● ENTRIES SUPPLIED:

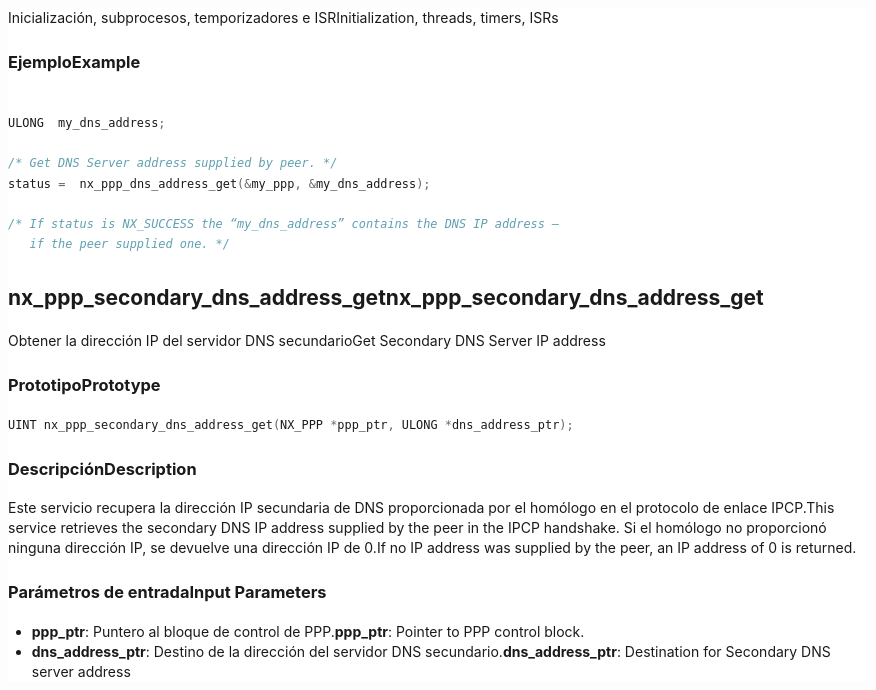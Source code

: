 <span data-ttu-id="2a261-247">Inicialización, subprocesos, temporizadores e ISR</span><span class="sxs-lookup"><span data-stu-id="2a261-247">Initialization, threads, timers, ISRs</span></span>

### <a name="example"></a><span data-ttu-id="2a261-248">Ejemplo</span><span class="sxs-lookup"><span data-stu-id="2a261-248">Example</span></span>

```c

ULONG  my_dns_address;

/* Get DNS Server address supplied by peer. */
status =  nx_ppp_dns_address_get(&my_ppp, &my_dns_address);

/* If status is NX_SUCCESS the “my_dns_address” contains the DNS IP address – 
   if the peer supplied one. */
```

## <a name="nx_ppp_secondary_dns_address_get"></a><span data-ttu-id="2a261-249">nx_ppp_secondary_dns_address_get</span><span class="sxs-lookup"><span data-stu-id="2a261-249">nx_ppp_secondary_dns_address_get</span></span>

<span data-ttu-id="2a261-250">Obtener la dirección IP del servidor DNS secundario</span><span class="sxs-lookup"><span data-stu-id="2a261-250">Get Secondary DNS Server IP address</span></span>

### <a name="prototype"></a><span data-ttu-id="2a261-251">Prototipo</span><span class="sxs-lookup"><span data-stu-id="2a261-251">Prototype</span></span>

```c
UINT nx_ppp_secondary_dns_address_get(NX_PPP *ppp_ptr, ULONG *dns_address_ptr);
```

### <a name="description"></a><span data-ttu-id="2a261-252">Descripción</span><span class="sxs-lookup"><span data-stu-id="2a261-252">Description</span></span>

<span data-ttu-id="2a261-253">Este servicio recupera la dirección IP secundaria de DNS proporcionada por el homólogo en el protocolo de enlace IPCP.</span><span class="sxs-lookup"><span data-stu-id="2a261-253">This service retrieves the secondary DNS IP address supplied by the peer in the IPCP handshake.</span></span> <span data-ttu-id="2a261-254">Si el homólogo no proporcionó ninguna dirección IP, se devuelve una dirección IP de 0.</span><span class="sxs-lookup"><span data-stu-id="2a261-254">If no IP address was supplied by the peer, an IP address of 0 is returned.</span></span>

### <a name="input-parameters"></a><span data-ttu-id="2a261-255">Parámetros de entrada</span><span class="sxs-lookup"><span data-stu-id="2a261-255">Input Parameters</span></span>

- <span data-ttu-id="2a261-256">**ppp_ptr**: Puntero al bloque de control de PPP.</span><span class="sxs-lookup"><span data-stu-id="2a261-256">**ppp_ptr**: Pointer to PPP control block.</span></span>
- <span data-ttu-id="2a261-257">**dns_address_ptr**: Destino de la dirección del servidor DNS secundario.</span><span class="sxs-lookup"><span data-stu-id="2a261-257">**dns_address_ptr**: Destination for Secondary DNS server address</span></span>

● WHAT YOU NEED TO DO: Whenever a line in the records above contains the string "status", copy that line.

● EXPECTED ANSWER:
status =  nx_ppp_dns_address_get(&my_ppp, &my_dns_address);
/* If status is NX_SUCCESS the “my_dns_address” contains the DNS IP address – 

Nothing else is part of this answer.